I have a Canyon Aeroad, or maybe had… Perhaps this is an esoteric question better left unaddressed. After all, if you destroy your bike, is it still a bike? Or just a collection of bike parts, using a strange carbon fiber hanging/storage mechanism? Not that it really matters, because the point of this post is to highlight the experience I had with Canyon USA’s customer service, it got complicated…

First off, have to say that the Aeroad is a fantastic bike. Fast, nimble, and comfortable so when I crashed even though my eyes wandered to other frames, I wanted to replace it with another Aeroad. The problem is that, even though Canyon has a crash replacement policy, I’m not the original owner. Knowing this, I still figured it was worth a shot to see what, if anything, they would be willing to do, so I gave them a call… After a brief hold, I ended up speaking with someone, and they confirmed that the crash policy didn’t apply, BUT she was willing to make an exception and cover the frame. New frame would be $1500 (great price), so I was more than happy to sign on the dotted line…

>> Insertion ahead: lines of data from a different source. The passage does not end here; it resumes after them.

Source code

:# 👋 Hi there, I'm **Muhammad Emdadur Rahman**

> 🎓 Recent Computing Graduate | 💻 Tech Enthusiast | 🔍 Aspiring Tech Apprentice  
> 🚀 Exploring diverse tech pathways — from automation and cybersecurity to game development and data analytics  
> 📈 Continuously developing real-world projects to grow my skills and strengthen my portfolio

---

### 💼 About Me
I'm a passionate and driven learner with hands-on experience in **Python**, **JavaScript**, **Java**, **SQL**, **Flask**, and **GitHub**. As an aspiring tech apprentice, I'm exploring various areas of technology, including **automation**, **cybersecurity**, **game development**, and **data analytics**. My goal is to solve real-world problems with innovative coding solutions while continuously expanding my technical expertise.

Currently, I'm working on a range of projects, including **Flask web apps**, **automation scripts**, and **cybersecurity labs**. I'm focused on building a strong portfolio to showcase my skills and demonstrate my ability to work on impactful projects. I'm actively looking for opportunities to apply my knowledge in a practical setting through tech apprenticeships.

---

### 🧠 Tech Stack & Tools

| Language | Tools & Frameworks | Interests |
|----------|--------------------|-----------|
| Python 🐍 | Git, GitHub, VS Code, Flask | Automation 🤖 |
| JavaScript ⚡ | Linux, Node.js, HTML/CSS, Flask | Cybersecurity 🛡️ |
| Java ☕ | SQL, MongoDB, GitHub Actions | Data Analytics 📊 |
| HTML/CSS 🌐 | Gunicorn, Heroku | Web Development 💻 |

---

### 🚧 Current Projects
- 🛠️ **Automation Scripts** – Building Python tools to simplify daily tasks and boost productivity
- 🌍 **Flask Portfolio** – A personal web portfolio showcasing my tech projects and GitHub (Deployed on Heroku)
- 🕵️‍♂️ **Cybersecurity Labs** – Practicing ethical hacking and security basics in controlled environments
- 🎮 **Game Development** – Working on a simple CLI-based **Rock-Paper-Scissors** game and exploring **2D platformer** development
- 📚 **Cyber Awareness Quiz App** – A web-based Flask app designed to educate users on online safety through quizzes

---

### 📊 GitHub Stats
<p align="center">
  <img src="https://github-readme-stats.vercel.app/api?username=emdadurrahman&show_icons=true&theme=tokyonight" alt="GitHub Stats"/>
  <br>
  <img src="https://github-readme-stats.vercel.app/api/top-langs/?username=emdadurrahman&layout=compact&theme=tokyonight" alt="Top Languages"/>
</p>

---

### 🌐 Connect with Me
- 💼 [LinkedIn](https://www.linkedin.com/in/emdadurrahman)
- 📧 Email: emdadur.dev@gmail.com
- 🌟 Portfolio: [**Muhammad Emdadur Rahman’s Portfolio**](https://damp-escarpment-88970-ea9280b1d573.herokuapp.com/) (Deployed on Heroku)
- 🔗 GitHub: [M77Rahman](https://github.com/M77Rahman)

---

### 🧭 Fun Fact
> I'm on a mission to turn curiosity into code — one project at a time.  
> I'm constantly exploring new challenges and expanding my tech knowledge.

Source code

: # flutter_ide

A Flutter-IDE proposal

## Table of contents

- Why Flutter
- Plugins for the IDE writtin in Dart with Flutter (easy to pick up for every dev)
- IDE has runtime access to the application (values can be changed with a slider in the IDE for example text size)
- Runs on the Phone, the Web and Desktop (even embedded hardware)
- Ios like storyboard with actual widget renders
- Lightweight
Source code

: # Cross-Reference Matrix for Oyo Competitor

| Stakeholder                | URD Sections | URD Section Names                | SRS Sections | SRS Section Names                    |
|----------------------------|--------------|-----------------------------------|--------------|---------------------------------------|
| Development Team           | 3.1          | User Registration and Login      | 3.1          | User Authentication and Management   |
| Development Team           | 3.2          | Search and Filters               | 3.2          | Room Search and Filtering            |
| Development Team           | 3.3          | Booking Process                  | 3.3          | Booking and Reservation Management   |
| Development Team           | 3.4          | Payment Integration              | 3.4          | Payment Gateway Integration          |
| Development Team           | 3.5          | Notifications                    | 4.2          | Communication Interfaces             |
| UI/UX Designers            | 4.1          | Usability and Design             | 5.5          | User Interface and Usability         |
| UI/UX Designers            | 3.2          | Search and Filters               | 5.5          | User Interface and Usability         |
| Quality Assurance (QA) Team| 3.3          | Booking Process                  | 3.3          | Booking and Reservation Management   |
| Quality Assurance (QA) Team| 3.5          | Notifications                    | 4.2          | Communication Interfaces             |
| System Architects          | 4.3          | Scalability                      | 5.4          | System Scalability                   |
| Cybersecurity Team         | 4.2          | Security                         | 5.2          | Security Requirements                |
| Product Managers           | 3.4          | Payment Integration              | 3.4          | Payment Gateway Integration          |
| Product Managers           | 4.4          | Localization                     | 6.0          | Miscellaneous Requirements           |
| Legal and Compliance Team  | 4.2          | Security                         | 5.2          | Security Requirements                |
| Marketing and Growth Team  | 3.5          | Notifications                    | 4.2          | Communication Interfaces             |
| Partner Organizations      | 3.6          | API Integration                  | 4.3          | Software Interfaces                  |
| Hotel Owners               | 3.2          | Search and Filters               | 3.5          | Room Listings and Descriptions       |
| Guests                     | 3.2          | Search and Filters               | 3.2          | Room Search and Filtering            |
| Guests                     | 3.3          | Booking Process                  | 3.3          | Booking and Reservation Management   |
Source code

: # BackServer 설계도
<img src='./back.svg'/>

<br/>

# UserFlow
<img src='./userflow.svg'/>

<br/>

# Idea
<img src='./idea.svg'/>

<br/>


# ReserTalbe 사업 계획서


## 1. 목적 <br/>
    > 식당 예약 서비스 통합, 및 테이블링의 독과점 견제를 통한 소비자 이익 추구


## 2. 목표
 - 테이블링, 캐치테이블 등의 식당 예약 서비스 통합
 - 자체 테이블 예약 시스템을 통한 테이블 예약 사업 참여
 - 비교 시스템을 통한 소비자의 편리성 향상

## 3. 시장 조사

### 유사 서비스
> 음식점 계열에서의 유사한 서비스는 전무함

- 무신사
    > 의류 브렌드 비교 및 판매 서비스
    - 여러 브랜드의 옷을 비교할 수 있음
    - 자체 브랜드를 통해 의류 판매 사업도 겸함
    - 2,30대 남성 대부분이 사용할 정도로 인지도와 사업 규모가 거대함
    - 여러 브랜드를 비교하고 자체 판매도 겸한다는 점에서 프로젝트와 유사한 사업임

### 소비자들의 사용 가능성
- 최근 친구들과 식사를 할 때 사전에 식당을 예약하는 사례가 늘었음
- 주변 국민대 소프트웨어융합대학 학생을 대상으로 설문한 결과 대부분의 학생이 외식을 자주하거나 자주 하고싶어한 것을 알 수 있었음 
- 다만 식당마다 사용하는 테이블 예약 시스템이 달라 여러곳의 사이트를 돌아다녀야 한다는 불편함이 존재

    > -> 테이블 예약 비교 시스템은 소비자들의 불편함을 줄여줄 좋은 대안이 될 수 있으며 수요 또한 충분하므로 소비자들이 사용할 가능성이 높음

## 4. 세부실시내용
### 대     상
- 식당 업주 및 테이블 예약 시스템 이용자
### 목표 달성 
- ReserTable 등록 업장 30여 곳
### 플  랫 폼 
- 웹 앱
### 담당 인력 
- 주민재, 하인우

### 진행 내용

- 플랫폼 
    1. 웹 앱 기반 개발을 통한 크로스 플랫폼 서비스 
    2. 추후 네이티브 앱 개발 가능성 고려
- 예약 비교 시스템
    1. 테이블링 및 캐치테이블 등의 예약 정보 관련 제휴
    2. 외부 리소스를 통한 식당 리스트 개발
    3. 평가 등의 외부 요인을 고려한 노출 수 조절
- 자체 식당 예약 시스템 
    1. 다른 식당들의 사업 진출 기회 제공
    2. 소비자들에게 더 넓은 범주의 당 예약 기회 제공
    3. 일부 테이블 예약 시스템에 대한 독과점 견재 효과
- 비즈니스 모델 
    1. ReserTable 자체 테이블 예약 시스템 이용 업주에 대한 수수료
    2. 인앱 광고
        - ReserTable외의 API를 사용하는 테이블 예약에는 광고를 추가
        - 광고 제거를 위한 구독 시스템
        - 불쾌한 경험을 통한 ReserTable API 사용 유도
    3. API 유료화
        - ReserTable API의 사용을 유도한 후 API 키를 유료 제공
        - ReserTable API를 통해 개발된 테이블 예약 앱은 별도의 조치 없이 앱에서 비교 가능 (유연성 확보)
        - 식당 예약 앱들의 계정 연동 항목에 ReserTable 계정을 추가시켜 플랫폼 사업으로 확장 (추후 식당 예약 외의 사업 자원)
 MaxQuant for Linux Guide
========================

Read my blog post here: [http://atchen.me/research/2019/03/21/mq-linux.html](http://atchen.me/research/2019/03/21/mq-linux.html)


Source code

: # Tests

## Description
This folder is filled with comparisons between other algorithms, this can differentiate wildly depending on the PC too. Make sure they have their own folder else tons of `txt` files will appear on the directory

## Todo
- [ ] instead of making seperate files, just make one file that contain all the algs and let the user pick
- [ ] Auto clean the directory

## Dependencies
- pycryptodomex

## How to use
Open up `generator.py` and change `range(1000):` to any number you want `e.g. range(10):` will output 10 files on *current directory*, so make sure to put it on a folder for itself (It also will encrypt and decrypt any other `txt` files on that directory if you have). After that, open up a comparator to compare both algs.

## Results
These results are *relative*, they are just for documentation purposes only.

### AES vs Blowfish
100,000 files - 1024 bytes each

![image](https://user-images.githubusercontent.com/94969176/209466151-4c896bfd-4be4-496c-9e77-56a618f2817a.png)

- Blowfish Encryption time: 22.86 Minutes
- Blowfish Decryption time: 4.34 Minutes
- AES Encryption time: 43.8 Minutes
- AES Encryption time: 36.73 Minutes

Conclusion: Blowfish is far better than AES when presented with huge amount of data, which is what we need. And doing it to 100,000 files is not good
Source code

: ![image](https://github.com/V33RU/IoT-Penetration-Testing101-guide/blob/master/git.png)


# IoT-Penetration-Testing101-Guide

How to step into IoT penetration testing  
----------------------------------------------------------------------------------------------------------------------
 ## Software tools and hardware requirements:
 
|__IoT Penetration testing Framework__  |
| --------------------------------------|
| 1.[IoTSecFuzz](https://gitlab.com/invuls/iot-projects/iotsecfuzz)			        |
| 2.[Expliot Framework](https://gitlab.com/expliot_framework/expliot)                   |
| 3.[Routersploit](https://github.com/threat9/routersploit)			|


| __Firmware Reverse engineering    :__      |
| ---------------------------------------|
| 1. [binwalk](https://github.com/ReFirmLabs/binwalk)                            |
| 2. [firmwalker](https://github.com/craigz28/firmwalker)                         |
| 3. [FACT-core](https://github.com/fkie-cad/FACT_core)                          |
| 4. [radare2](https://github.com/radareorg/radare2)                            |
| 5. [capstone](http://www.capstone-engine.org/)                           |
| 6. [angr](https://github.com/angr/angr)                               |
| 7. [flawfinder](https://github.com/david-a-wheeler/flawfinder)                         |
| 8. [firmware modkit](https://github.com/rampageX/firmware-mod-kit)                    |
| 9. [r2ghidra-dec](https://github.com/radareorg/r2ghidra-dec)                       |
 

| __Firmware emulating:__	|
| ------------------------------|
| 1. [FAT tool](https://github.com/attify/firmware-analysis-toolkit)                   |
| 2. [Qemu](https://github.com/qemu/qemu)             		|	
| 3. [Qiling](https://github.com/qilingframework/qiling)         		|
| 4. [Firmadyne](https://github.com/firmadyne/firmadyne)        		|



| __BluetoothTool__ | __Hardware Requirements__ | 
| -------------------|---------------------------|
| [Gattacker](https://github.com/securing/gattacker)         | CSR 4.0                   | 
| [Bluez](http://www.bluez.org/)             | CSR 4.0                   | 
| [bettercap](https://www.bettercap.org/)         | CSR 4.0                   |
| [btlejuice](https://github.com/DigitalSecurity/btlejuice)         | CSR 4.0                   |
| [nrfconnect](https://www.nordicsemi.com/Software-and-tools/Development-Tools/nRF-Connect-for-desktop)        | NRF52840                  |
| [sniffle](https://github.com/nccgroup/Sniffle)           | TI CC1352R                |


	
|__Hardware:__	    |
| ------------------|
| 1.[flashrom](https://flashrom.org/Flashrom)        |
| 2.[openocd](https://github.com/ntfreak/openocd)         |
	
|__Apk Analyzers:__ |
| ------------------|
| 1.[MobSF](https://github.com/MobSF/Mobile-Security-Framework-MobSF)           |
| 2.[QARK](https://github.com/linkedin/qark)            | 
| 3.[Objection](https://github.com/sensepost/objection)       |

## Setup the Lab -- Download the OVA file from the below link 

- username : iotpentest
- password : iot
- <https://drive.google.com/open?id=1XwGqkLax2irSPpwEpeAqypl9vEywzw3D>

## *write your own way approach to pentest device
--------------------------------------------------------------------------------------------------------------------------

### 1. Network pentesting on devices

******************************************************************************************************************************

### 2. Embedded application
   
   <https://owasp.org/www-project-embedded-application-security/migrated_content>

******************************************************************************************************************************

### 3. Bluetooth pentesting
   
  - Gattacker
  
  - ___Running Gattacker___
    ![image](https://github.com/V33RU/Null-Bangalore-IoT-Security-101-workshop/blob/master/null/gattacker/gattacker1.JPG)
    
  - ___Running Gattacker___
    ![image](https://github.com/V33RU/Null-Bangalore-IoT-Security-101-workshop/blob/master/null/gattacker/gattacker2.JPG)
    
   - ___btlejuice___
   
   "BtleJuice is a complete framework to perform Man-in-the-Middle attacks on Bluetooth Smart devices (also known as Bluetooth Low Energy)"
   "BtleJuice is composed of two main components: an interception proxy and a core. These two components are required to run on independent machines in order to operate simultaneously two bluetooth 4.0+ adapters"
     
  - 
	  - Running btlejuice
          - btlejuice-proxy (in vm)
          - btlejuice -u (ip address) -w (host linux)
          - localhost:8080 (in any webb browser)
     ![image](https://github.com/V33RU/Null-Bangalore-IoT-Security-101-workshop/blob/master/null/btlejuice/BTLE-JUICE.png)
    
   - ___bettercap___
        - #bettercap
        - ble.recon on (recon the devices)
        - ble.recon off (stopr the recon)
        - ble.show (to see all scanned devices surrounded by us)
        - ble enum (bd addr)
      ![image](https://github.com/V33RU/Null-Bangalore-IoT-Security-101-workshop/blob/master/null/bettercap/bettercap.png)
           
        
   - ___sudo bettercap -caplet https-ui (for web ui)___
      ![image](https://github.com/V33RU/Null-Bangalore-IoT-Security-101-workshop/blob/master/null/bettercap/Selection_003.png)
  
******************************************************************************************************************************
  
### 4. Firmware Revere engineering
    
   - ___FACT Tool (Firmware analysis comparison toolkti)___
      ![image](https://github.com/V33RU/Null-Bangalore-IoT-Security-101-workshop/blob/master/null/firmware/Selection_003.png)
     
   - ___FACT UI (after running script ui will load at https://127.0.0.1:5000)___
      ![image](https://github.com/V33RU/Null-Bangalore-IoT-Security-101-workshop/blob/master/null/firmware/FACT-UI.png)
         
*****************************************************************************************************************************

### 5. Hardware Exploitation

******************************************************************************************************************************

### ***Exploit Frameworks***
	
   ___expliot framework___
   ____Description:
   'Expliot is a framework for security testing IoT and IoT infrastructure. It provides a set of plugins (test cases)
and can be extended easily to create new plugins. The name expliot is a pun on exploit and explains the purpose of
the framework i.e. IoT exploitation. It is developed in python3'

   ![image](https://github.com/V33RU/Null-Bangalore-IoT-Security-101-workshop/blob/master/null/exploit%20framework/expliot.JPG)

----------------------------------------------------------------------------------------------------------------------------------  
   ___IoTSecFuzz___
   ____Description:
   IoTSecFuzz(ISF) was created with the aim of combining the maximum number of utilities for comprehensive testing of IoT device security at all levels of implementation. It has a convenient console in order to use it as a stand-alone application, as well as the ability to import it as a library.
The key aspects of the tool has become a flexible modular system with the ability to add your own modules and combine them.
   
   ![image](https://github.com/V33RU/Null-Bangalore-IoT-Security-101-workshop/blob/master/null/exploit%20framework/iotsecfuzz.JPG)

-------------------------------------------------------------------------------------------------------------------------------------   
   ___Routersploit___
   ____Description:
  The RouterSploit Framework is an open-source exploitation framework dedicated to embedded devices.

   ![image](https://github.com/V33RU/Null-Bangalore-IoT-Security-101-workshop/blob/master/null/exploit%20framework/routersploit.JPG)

Couple hours later, I got to thinking that I should have inspected the fork, so I did, and there was a suspicious indentation where the bottom headset bearing made contact with it. Not awesome, but weighing new teeth and the possibility of wrecking my shoulder, again, against the $350 for a new fork seemed a no-brainer, so I rang Canyon back up to add a fork to the order…

As it turned out, the first rep ordered me the wrong frame, I have a disc Di2 frame, the one that was ordered was a rim brake frame, but it was too late to cancel it that day (it was ~5pm mountain time), so the rep would send a message to the business office (?) for that frame and arrange to swap it for the right one. He assured me that it would all be good, and I should just wait for the email that would come later that night.

Next morning, no email. So I call Canyon again, speak with someone who could see that the wrong frame was now with Fedex, but it wouldn’t be a problem to order the right frame and they could claw back the wrong one. Great, right… not so much, because the replacement frame + fork (minus tax/shipping) is now $2350. Which, to be fair, isn’t a crazy amount of money for a frameset, but this isn’t a frameset. It’s a naked frame (i.e. none of the finishing kit or a seatpost) and fork. In comparison, when you cost out the realistic resale price for the parts on Canyon’s Dura-Ace or Ultegra Di2 Aeroad actually puts the frameset at a lower cost than that. It would have made more sense to buy a whole bike, and part it out, than buy it at that “discount”… So, I declined and we were done, a little saddened on my part, but ultimately no worse off than I was before I called.

But, that’s not the end of it. When I ordered the frame, I’d opted to also order a rear derailleur hanger, just in case. So when the Canyon rep canceled the order, they didn’t cancel the whole order, just the frame, so the hanger showed up a couple days later for a frame they knew I didn’t have…

It went back to Canyon, and ~two weeks later (couple days ago), I received a refund for the frame + hanger.

Now, again, Canyon owed me nothing. And everyone I spoke with on the phone was super nice, friendly, and incredibly eager to help. But, you don’t get this level of ineptitude without a level of institutional disorganization that is frankly shocking. That’s not to say I wouldn’t ever buy another Canyon – it was a fantastic bike. But, I thought it important to point all this out, partially to remind my future self to strap in, and partially because it’s useful to understand that the crashed frame discount isn’t really a discount.

It’s also worth noting, that this wasn’t the first time I had an experience like this with Canyon USA. I probably would have let this go as a one-off, if I didn’t have an almost identical exercise in incompetence obtaining a 7×9 saddle clamp – which ended up taking almost six months.